Bettina Schulte
Broschüre TRONCO, Januar 2015
Dieses Kunstwerk lädt nicht zum Betrachten ein. Man kann es nicht in den Blick nehmen. Es sprengt die Dimension einer stationären Perspektive. Es fordert dazu auf, es es zu umgehen, zu umrunden, von verschiedenen Seiten aus in den Blick zu nehmen. Es ist ein Angebot zur Aktion, nicht zur Reaktion, zur Rezeption. Herta Seibt de Zinser hat mit „Tronco“ eine Art soziale Plastik geschaffen. Ein riesengroßes verästeltes Wunderding aus gebogenem Eisenrohr, sechszehn Meter lang und acht Meter breit: mit spitzen Schlaufen und weichen Kurven, mit zickigen Schlingen und schönen Rundungen: Etwas Anthropomorphes haftet dem Gebilde an – oder sagen wir: etwas Menschenfreundliches, Leichtes, Schwingendes. „Tronco“ – der Name leitet sich vom spanisch-italienischen Wort für „Baumstamm“ ab und klingt fast zu massiv für diese raumgreifende Skulptur – möchte nicht für sich sein, das spürt man, die Plastik nimmt Kontakt zu ihrer Umgebung auf, weil sie durchlässig ist, nicht raumverdrängend, sondern raumöffnend. Man hat Herta Seibt de Zinsers Stahlskulpturen schon oft nachgesagt, dass sie tanzen.
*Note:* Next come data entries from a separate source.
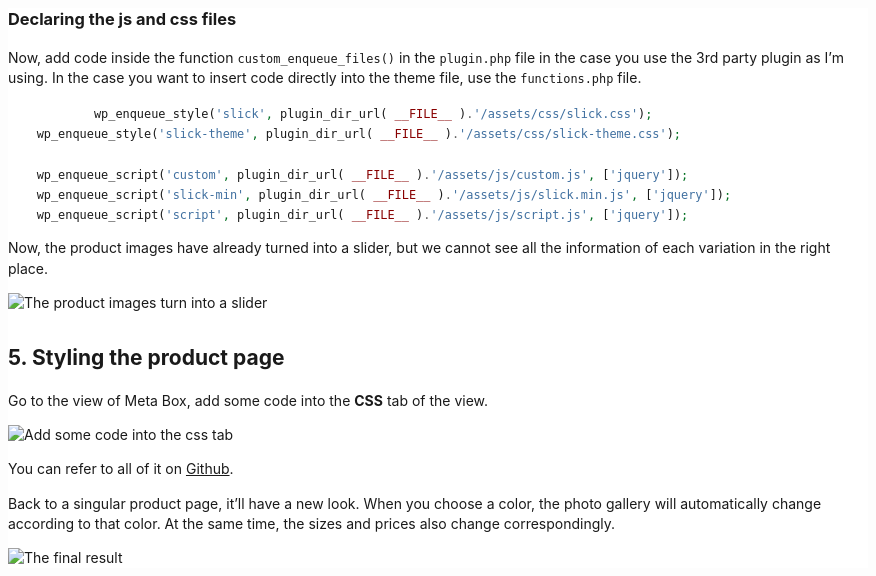 ### Declaring the js and css files

Now, add code inside the function `custom_enqueue_files()` in the `plugin.php` file in the case you use the 3rd party plugin as I’m using. In the case you want to insert code directly into the theme file, use the `functions.php` file.

```php
            wp_enqueue_style('slick', plugin_dir_url( __FILE__ ).'/assets/css/slick.css');
	wp_enqueue_style('slick-theme', plugin_dir_url( __FILE__ ).'/assets/css/slick-theme.css');

	wp_enqueue_script('custom', plugin_dir_url( __FILE__ ).'/assets/js/custom.js', ['jquery']);
	wp_enqueue_script('slick-min', plugin_dir_url( __FILE__ ).'/assets/js/slick.min.js', ['jquery']);
	wp_enqueue_script('script', plugin_dir_url( __FILE__ ).'/assets/js/script.js', ['jquery']);
```

Now, the product images have already turned into a slider, but we cannot see all the information of each variation in the right place.

![The product images turn into a slider](https://i.imgur.com/QR1FF2Z.gif)

## 5. Styling the product page

Go to the view of Meta Box, add some code into the **CSS** tab of the view.

![Add some code into the css tab](https://i.imgur.com/UR1Fdjh.png)

You can refer to all of it on [Github](https://github.com/wpmetabox/tutorials/tree/master/display-product-variations).

Back to a singular product page, it’ll have a new look. When you choose a color, the photo gallery will automatically change according to that color. At the same time, the sizes and prices also change correspondingly.

![The final result](https://i.imgur.com/FuWHvCk.gif)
Und das ist genau der erste Eindruck: Egal wo sie sich gerade befinden, ob im Kurpark eines Herzzentrums oder vor einer Barockkirche im Schwarzwald: Sie bringen ihr Umfeld zum Schwingen. Mit ihrer bisher größten Arbeit geht Herta Seibt de Zinser noch einen entscheidenden Schritt weiter. Auch der Betrachter darf sich in Bewegung gesetzt fühlen, wenn er die Skulptur nicht nur ansieht, sondern ihren Windungen folgt: sie erkundet, indem er sie durchquert, unter den Rohren durchschlüpft oder sich an ihnen vorbeiwindet, sie mit dem Körper und nicht nur mit dem Auge wahrnimmt.
„Tronco“ weist konsequent über sich und das Terrain der bildenden Kunst hinaus in den Bereich der Darstellung, der Performance. Das ist die Botschaft, der Sinn, das Ziel dieser Installation: in einen kommunikativen Zusammenhang zu treten mit anderen Künsten. In Herta Seibt de Zinsers Kunst ist dieser Dialog schon angelegt. Deshalb ist es nur folgerichtig, dass er mit und durch „Tronco“ jetzt auch zustande kommt: Dass der seit je nach künstlerischer Grenzüberschreitung suchende Geiger Harald Kimmig, der sich dem Tanz besonders nahe fühlt und in einem legendären Duo mit dem japanischen Tänzer Hideto Heshiki gezeigt hat, wie nahe ein Musiker und ein Bewegungskünstler einander kommen können, sich gemeinsam mit dem Percussionisten Olaf Tzschoppe von diesem Projekt inspirieren lässt, passt ins Bild.
In der programmatischen Eröffnungsperformance kommt so die Musik mit der Bildenden Kunst (neben Herta Seibt de Zinser der Maler Herbert Maier) und dem Tanz (Compagnie Huppée) zusammen. Ebenso stimmig ist das Kunstprojekt, das Sigrun Fritsch, Leiterin des Freiburger Aktionstheaters Pan.optikum, mit Schülern der Emmendinger Fritz Boehle Werkrealschulde, dem Jugendtreff Bürkle-Bleiche in Emmendingen, der Angell-Schule in Freiburg und anderen Jugendlichen seit Oktober in Szene setzt. Neun Tage lang wird das E-Werk zum Schauplatz eines die Grenzen zwischen den Genres der Kunst, zwischen Stillstand und Bewegung, Wahrnehmung und Aktion, Werk und Performance überschreitenden Experiments.
Die gebürtige Peruanerin Herta Seibt de Zinser geht im Zusammenspiel mit anderen Künsten ganz neue Wege – und dass dieser starke Impuls für die Kulturszene Freiburgs von der Bildenden Kunst ausgeht, mag auch ein Zeichen setzen für die Zukunft des E-Werks als einem kulturellen Zentrum, das unter seinem Dach alle Kunstsparten nicht nur vereint, sondern zwischen diesen auch in einen Dialog anzuzetteln vermag. Eine schöne Vision.